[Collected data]

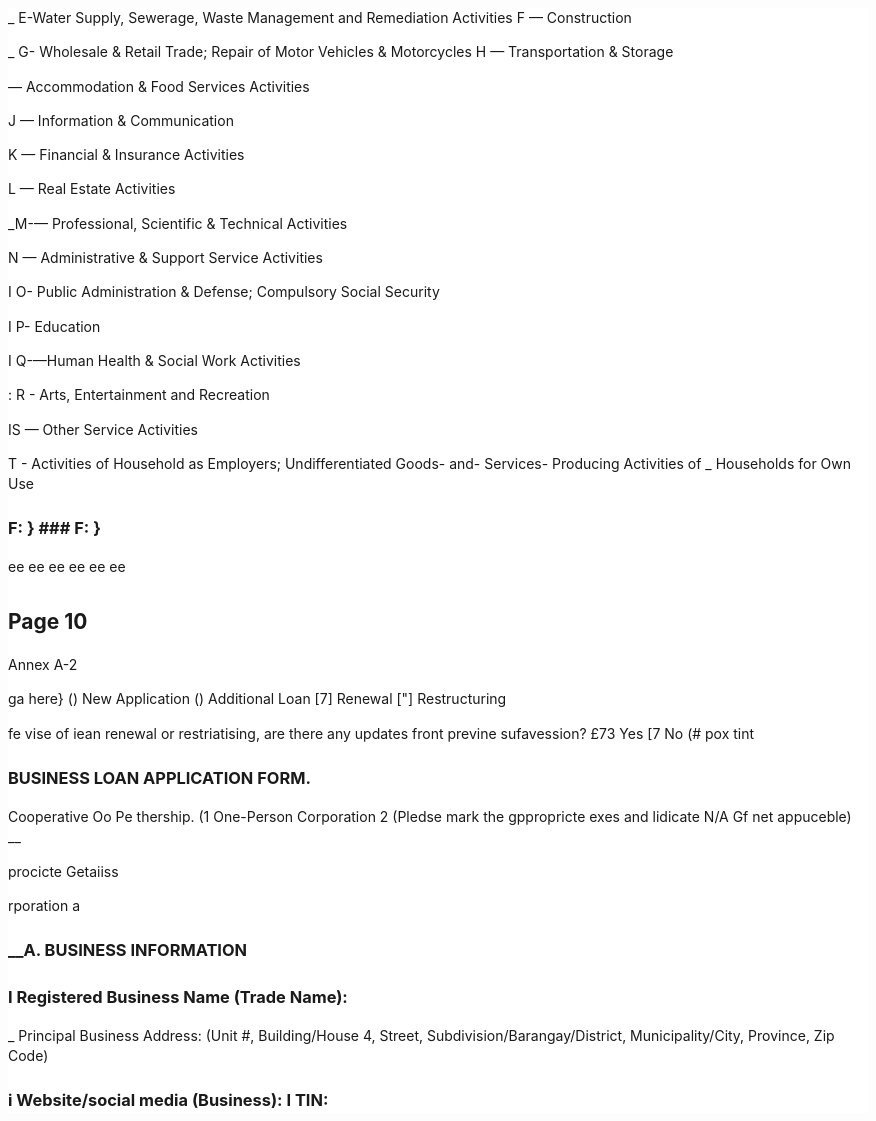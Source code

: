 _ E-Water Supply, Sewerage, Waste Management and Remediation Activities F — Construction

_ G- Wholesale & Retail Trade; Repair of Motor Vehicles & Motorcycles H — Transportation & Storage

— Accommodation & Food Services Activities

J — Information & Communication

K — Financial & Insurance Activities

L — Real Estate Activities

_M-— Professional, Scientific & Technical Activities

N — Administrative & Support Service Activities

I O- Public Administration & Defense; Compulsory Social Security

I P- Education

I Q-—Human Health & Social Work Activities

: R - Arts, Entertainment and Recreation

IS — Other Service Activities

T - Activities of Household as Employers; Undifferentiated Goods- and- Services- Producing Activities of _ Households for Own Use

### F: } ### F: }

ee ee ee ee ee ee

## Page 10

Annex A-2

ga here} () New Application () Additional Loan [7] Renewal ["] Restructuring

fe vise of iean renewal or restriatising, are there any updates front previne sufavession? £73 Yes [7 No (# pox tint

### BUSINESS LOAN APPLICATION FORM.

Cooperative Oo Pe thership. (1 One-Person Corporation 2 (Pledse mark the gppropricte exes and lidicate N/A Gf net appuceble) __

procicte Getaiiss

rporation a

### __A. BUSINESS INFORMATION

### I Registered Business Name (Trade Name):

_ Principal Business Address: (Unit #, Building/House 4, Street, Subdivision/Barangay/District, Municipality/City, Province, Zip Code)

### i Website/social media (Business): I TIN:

_Goal of the exercise_
Print only the lines from the first line of the data above through the one containing "() New Application", exactly as they are, with pictures omitted.

_Your solution_
Source code

: _ E-Water Supply, Sewerage, Waste Management and Remediation Activities F — Construction

_ G- Wholesale & Retail Trade; Repair of Motor Vehicles & Motorcycles H — Transportation & Storage

— Accommodation & Food Services Activities

J — Information & Communication

K — Financial & Insurance Activities

L — Real Estate Activities

_M-— Professional, Scientific & Technical Activities

N — Administrative & Support Service Activities

I O- Public Administration & Defense; Compulsory Social Security

I P- Education

I Q-—Human Health & Social Work Activities

: R - Arts, Entertainment and Recreation

IS — Other Service Activities

T - Activities of Household as Employers; Undifferentiated Goods- and- Services- Producing Activities of _ Households for Own Use

### F: } ### F: }

ee ee ee ee ee ee

## Page 10

Annex A-2

ga here} () New Application () Additional Loan [7] Renewal ["] Restructuring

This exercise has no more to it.